You’ve been duped into believing that the hard work has already been done.
I always feel that Barry did all the hard work of putting pen to paper, even when my draft weighs in at twice the length.
Although I can’t speak for Gardner, I imagine he might feel something like that, for he usually takes last cut when we work together. That has been comfortable for us. It worked out naturally. And I like getting to do the easy part: the first draft. I should mention that once a story is in motion, everyone involved will do first-draft material, for we take turns writing various sections and polishing others. (Remember, I wrote the first nine pages of “Down Among the Dead Men,” and then Gardner carried the ball, with me only drafting material here and there and reworking for background continuity.)
Usually a story gets passed back and forth so many times, I sometimes find it difficult to discern who wrote what. When we work with Michael and Susan, they usually do first cut—after all, they’ve got so much more energy than we old farts. And then I really beat the game by mucking about in the middle, writing scenes here and there, knowing that the initial hard work has already been done, and the final polish will be done, and I’ll still get my share of the profits!
Gardner called today to see how I was coming along with this memoir. (You know what pests editors can be.
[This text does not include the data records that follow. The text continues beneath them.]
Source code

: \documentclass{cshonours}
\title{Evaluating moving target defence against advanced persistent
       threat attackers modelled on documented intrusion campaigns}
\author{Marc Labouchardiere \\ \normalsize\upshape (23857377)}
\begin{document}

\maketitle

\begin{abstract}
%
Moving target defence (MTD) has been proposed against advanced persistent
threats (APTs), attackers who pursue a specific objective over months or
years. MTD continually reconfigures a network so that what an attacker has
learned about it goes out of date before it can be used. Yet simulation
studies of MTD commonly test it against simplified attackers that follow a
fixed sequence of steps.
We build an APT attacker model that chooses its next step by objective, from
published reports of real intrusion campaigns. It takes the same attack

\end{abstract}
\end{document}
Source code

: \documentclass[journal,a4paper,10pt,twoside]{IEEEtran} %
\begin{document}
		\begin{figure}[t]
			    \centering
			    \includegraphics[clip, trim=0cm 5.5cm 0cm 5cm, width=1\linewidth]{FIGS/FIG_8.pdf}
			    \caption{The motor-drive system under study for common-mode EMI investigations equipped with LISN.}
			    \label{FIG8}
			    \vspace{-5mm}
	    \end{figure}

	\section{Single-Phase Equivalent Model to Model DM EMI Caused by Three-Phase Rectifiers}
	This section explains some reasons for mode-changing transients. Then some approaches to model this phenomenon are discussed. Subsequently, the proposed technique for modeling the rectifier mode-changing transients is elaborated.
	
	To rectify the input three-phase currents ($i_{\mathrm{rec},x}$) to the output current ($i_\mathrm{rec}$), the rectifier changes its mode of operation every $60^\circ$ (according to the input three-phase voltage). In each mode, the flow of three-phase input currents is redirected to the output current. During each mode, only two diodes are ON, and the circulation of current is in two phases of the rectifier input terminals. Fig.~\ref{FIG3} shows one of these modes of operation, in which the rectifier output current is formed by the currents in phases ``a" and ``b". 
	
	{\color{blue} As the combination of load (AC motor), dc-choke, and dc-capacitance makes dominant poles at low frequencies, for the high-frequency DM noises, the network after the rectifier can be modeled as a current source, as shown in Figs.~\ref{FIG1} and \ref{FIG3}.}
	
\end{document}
They actually expect projects to be completed by deadlines.) But there are so many deadlines now. Perhaps we shouldn’t complain; but it is a sad marker, (only because we still think of ourselves as the Young Turks!) for we are definitely in middle life, right in the hurly-burly of it all; and time, which we’ve so successfully filled with work and family, becomes compressed. We reminisce on the phone, discuss a story we worked on, only to discover that it’s been five years since we wrote it.
But this book seems to have juiced us up once again.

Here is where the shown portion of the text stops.